El exentrenador del Xeneize falleció este martes mientras atravesaba un tratamiento por ELA. Tenía casi dos décadas de trayectoria en distintos clubes y había debido alejarse del trabajo diario por el avance de la enfermedad.

Fernando Gayoso, histórico entrenador de arqueros de Boca Juniors y reconocido por su trabajo con especialistas en penales, murió a los 55 años este martes mientras atravesaba un tratamiento por esclerosis lateral amiotrófica (ELA). La noticia generó pesar en el mundo Boca, donde el exintegrante del cuerpo técnico había desarrollado gran parte de su carrera.
La confirmación de su fallecimiento llegó a través de un mensaje difundido por su hijo en redes sociales. “Hasta siempre campeón. Te voy a extrañar toda mi vida, descansa en paz. Te amo”, escribió mediante un posteo en Instagram.
Tiempo atrás, el propio Gayoso había dado a conocer públicamente su situación de salud junto al periodista Mario Cordo. Allí explicó cómo el diagnóstico había modificado su rutina profesional y su presencia cotidiana en el campo de juego.
“Hace un tiempito me tuve que hacer unos estudios y me salió que estoy transitando una enfermedad que hoy por hoy no me deja estar en el campo porque, la verdad, no me siento como para estar. Tuve la suerte de que el club me dio la posibilidad de trabajar en otra área, de seguir cerca de los arqueros. Reacomodándome. Se torna medio duro asumirlo, pero trato de estar fuerte de cabeza”, había expresado.

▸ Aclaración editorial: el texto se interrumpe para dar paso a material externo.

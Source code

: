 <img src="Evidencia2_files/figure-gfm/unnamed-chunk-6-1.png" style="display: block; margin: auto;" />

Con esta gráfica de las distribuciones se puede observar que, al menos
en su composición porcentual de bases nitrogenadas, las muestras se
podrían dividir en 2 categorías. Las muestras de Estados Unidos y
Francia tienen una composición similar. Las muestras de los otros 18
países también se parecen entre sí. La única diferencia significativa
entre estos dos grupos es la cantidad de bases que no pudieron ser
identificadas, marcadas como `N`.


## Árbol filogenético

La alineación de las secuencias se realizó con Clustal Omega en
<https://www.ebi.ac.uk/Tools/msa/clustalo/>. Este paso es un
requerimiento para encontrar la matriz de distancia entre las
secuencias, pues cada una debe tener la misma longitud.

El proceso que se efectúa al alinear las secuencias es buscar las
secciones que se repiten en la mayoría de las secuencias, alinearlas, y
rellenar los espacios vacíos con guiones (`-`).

Durante el tratamiento por la enfermedad, Gayoso también atravesó un duro golpe personal con la muerte de su esposa, Silvina, quien lo había acompañado en los primeros tiempos posteriores al diagnóstico y representaba un sostén fundamental en su vida cotidiana.
Con casi 20 años de experiencia como entrenador de arqueros, Gayoso desarrolló su carrera en distintos clubes del fútbol sudamericano. Trabajó en Vélez, Tigre y Nacional de Uruguay, además de Boca Juniors y Racing Club.
Su primera etapa en el Xeneize se extendió entre 2014 y 2016. Más tarde pasó por Racing hasta finales de 2019 y luego regresó a Boca durante la gestión encabezada por Jorge Amor Ameal y Juan Román Riquelme, manteniéndose ligado al club aun después de dejar el trabajo diario junto al plantel profesional.